Constancy of speed of light

Question

In a particular derivation of the Lorentz transformation, as illustrated in $\textbf{Relativity, Gravitation and Cosmology , Robert A Lambourne }$ (p. 21) one of the key elements is the constancy of light.

So if $S$ and $S'$ are two inertial frames, with $S'$ moving with a constant velocity $V$ with respect to $S$, then in $S$ we have $c = \frac{x}{t}$ and in $S'$ we have $c = \frac{x'}{t'}$ even though $S'$ is moving with respect to $S$.

My question is, what is this constancy of the speed of light based upon, other than it allowing for a simplification in the coordinate transformation? Was this experimentally confirmed?

The consequence of this leads to many strange postulates, such as the classic "moving clock runs slower".

Answer 1

There are strong theoretical arguments and immense experimental evidence for this constancy.

The form of the Lorentz transformation (i.e. that the group of transformations between inertial frames is the Lorentz group) with the speed $c$ as a free parameter follows from very basic symmetry assumptions about the universe. I discuss these further here.

In particular, in a universe with the above symmetries hold and where the value of $c$ is finite, it is readily deduced that anything moving at $c$ relative to some inertial observer is seen to be moving at $c$ relative to all inertial observers. Therefore, the observation of anything with this invariant speed behavior confirms experimentally the above theory.

The Michelson-Morley experiment famously succeeded in doing this, thus establishing experimentally that there is indeed an invariant speed $c$, and that light moves at this speed for all observers (or at least does so to an extremely good approximation). Modern versions of the Michelson-Morley experiment (using resonant interferometers rather like small versions of the LIGO ones) show that the change in the speed of light $\Delta c_L$ wrought by the addition of the Earth's motion is of the is of the order of $\Delta c_L/c_L<10^{-15}$. Incidentally, this also shows that light must be mediated by a massless particle (or again, one with exquisitely small mass).

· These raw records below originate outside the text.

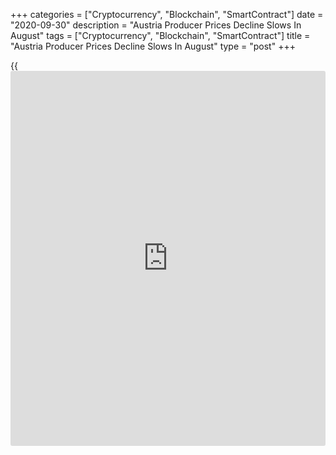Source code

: +++
categories = ["Cryptocurrency", "Blockchain", "SmartContract"]
date = "2020-09-30"
description = "Austria Producer Prices Decline Slows In August"
tags = ["Cryptocurrency", "Blockchain", "SmartContract"]
title = "Austria Producer Prices Decline Slows In August"
type = "post"
+++

{{<iframe id="large-banner" src="https://www.bounty.group/#slide=21.0" width="100%" height="600" scrolling="no" style="border: 0px solid rgb(216, 221, 230); border-radius: 3px;">}}

Austria's producer prices declined at a softer pace in August, figures
from Statistics Austria showed on Wednesday.

The producer price index declined 1.9 percent year-on-year in August,
following a 2.1 percent fall in July and June.

The decline in producer prices was mainly driven by a fall in energy
prices and intermediate goods by 5.7 percent and 2.3 percent,
respectively.

Meanwhile, prices for capital goods rose 0.6 percent in August and those
for consumer goods increased 0.7 percent.

On a monthly basis, producer prices remained unchanged in August, after
a 0.1 percent increase in the preceding month.

For comments and feedback [contact](https://www.playgroundfx.com/contact/): editorial@rtt[news](https://www.letsplayfx.com/blog/forex-news-website/).com

[Economic News][1]

 **What parts of the world are seeing the best (and worst) economic
performances lately? Click[here][2] to check out our [Econ Scorecard][2]
and find out! See up-to-the-moment [ranking](https://www.playgroundfx.com/blog/crypto-exchange-ranking/)s for the best and worst
performers in [GDP][3], [unemployment rate][4], [inflation][2] and much
more.**

   1. www.rtt[news](https://www.letsplayfx.com/blog/forex-news-website/).com/Content/EconomicNews.aspx
   2. www.rtt[news](https://www.letsplayfx.com/blog/forex-news-website/).com/economic-scorecard/world-rank/CPI/highest-performance.aspx
   3. www.rtt[news](https://www.letsplayfx.com/blog/forex-news-website/).com/economic-scorecard/world-rank/GDP/highest-performance.aspx
   4. www.rtt[news](https://www.letsplayfx.com/blog/forex-news-website/).com/economic-scorecard/world-rank/unemployment-rate/lowest-performance.aspx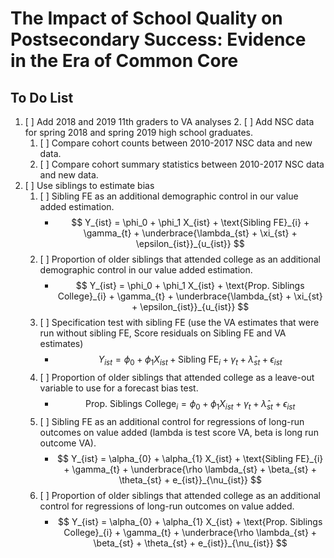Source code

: # The Impact of School Quality on Postsecondary Success: Evidence in the Era of Common Core

## To Do List

1. [ ] Add 2018 and 2019 11th graders to VA analyses 2. [ ] Add NSC data for spring 2018 and spring 2019 high school graduates.
	1. [ ] Compare cohort counts between 2010-2017 NSC data and new data.
	2. [ ] Compare cohort summary statistics between 2010-2017 NSC data and new data.
3. [ ] Use siblings to estimate bias
	1. [ ] Sibling FE as an additional demographic control in our value added estimation.
		* $$ Y_{ist} = \phi_0 + \phi_1 X_{ist} + \text{Sibling FE}_{i} + \gamma_{t} + \underbrace{\lambda_{st} + \xi_{st} + \epsilon_{ist}}_{u_{ist}} $$
	2. [ ] Proportion of older siblings that attended college as an additional demographic control in our value added estimation.
		* $$ Y_{ist} = \phi_0 + \phi_1 X_{ist} + \text{Prop. Siblings College}_{i} + \gamma_{t} + \underbrace{\lambda_{st} + \xi_{st} + \epsilon_{ist}}_{u_{ist}} $$
	3. [ ] Specification test with sibling FE (use the VA estimates that were run without sibling FE, Score residuals on Sibling FE and VA estimates)
		* $$ Y_{ist} = \phi_0 + \phi_1 X_{ist} + \text{Sibling FE}_{i} + \gamma_{t} + \hat{\lambda}_{st} + \epsilon_{ist} $$
	4. [ ] Proportion of older siblings that attended college as a leave-out variable to use for a forecast bias test.
		* $$ \text{Prop. Siblings College}_{i} = \phi_0 + \phi_1 X_{ist} + \gamma_{t} + \hat{\lambda}_{st} + \epsilon_{ist} $$
	5. [ ] Sibling FE as an additional control for regressions of long-run outcomes on value added (lambda is test score VA, beta is long run outcome VA).
		* $$ Y_{ist} = \alpha_{0} + \alpha_{1} X_{ist} + \text{Sibling FE}_{i} + \gamma_{t} + \underbrace{\rho \lambda_{st} + \beta_{st} + \theta_{st} + e_{ist}}_{\nu_{ist}} $$
	6. [ ] Proportion of older siblings that attended college as an additional control for regressions of long-run outcomes on value added.
		* $$ Y_{ist} = \alpha_{0} + \alpha_{1} X_{ist} + \text{Prop. Siblings College}_{i} + \gamma_{t} + \underbrace{\rho \lambda_{st} + \beta_{st} + \theta_{st} + e_{ist}}_{\nu_{ist}} $$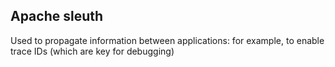 
## Apache sleuth

Used to propagate information between applications: for example, to enable trace IDs (which are key for debugging)
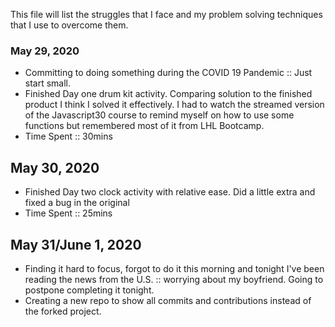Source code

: This file will list the struggles that I face and my problem solving techniques that I use to overcome them.

### May 29, 2020
 - Committing to doing something during the COVID 19 Pandemic :: Just start small.
 - Finished Day one drum kit activity. Comparing solution to the finished product I think I solved it effectively. I had to watch the streamed version of the Javascript30 course to remind myself on how to use some functions but remembered most of it from LHL Bootcamp. 
 - Time Spent :: 30mins

 ## May 30, 2020
  - Finished Day two clock activity with relative ease. Did a little extra and fixed a bug in the original
  - Time Spent :: 25mins

## May 31/June 1, 2020
  - Finding it hard to focus, forgot to do it this morning and tonight I've been reading the news from the U.S. :: worrying about my boyfriend. Going to postpone completing it tonight.
  - Creating a new repo to show all commits and contributions instead of the forked project.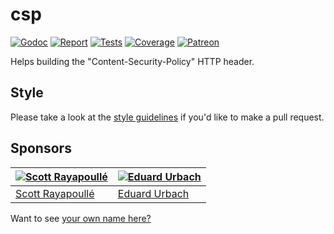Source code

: # csp

[![Godoc][godoc-image]][godoc-url]
[![Report][report-image]][report-url]
[![Tests][tests-image]][tests-url]
[![Coverage][coverage-image]][coverage-url]
[![Patreon][patreon-image]][patreon-url]

Helps building the "Content-Security-Policy" HTTP header.

## Style

Please take a look at the [style guidelines](https://github.com/akyoto/quality/blob/master/STYLE.md) if you'd like to make a pull request.

## Sponsors

| [![Scott Rayapoullé](https://avatars3.githubusercontent.com/u/11772084?s=70&v=4)](https://github.com/soulcramer) | [![Eduard Urbach](https://avatars2.githubusercontent.com/u/438936?s=70&v=4)](https://twitter.com/eduardurbach) |
| --- | --- |
| [Scott Rayapoullé](https://github.com/soulcramer) | [Eduard Urbach](https://eduardurbach.com) |

Want to see [your own name here?](https://www.patreon.com/eduardurbach)

[godoc-image]: https://godoc.org/github.com/aerogo/csp?status.svg
[godoc-url]: https://godoc.org/github.com/aerogo/csp
[report-image]: https://goreportcard.com/badge/github.com/aerogo/csp
[report-url]: https://goreportcard.com/report/github.com/aerogo/csp
[tests-image]: https://cloud.drone.io/api/badges/aerogo/csp/status.svg
[tests-url]: https://cloud.drone.io/aerogo/csp
[coverage-image]: https://codecov.io/gh/aerogo/csp/graph/badge.svg
[coverage-url]: https://codecov.io/gh/aerogo/csp
[patreon-image]: https://img.shields.io/badge/patreon-donate-green.svg
[patreon-url]: https://www.patreon.com/eduardurbach
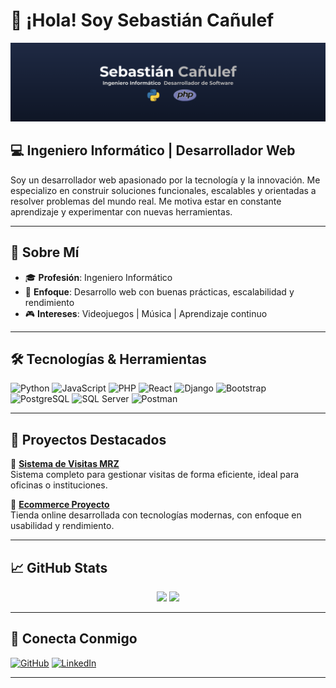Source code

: # 👋 ¡Hola! Soy Sebastián Cañulef

![Banner](https://raw.githubusercontent.com/SebaCanulef/SebaCanulef/main/banner2.png)

## 💻 Ingeniero Informático | Desarrollador Web

Soy un desarrollador web apasionado por la tecnología y la innovación. Me especializo en construir soluciones funcionales, escalables y orientadas a resolver problemas del mundo real. Me motiva estar en constante aprendizaje y experimentar con nuevas herramientas.

---

## 🚀 Sobre Mí

- 🎓 **Profesión**: Ingeniero Informático  
- 🧠 **Enfoque**: Desarrollo web con buenas prácticas, escalabilidad y rendimiento  
- 🎮 **Intereses**: Videojuegos | Música | Aprendizaje continuo  

---

## 🛠️ Tecnologías & Herramientas

![Python](https://img.shields.io/badge/Python-3776AB?style=for-the-badge&logo=python&logoColor=white)
![JavaScript](https://img.shields.io/badge/JavaScript-F7DF1E?style=for-the-badge&logo=javascript&logoColor=black)
![PHP](https://img.shields.io/badge/PHP-777BB4?style=for-the-badge&logo=php&logoColor=white)
![React](https://img.shields.io/badge/React-61DAFB?style=for-the-badge&logo=react&logoColor=black)
![Django](https://img.shields.io/badge/Django-092E20?style=for-the-badge&logo=django&logoColor=white)
![Bootstrap](https://img.shields.io/badge/Bootstrap-7952B3?style=for-the-badge&logo=bootstrap&logoColor=white)  
![PostgreSQL](https://img.shields.io/badge/PostgreSQL-336791?style=for-the-badge&logo=postgresql&logoColor=white)
![SQL Server](https://img.shields.io/badge/SQL%20Server-CC2927?style=for-the-badge&logo=microsoft-sql-server&logoColor=white)
![Postman](https://img.shields.io/badge/Postman-FF6C37?style=for-the-badge&logo=postman&logoColor=white)

---

## 🌟 Proyectos Destacados

🔹 **[Sistema de Visitas MRZ](https://github.com/SebaCanulef/sistema-visitas-mrz)**  
Sistema completo para gestionar visitas de forma eficiente, ideal para oficinas o instituciones.

🔹 **[Ecommerce Proyecto](https://github.com/SebaCanulef/ecommerce-proyecto)**  
Tienda online desarrollada con tecnologías modernas, con enfoque en usabilidad y rendimiento.

---

## 📈 GitHub Stats

<div align="center">
  <img src="https://github-readme-stats.vercel.app/api?username=SebaCanulef&show_icons=true&theme=dark&hide_border=true" width="48%" />
  <img src="https://github-readme-stats.vercel.app/api/top-langs/?username=SebaCanulef&layout=compact&theme=dark&hide_border=true" width="48%" />
</div>

---

## 🤝 Conecta Conmigo

[![GitHub](https://img.shields.io/badge/GitHub-%23121011.svg?style=for-the-badge&logo=github&logoColor=white)](https://github.com/SebaCanulef)
[![LinkedIn](https://img.shields.io/badge/LinkedIn-%230077B5.svg?style=for-the-badge&logo=linkedin&logoColor=white)](https://www.linkedin.com/in/sebastian-canulef)

---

Another property of this invariant speed is that, if a particle has nonzero mass, as we push harder and harder giving it higher and higher kinetic energy, its speed relative to us must asymptote to $c$. This is exactly what we observe in particle accelerators. In the LHC experiments, for example, we can treat all the collided particles - protons - as being massless, because their energy is thousands of times their rest energy (proton rest mass $\approx 1 {\rm GeV}$, LHC proton total energy $\approx 7{\rm TeV}$). It's not as accurate a way as the Michelson-Morely experiment to confirm the invariant speed's existence, but it is in some ways more intuitive and compelling.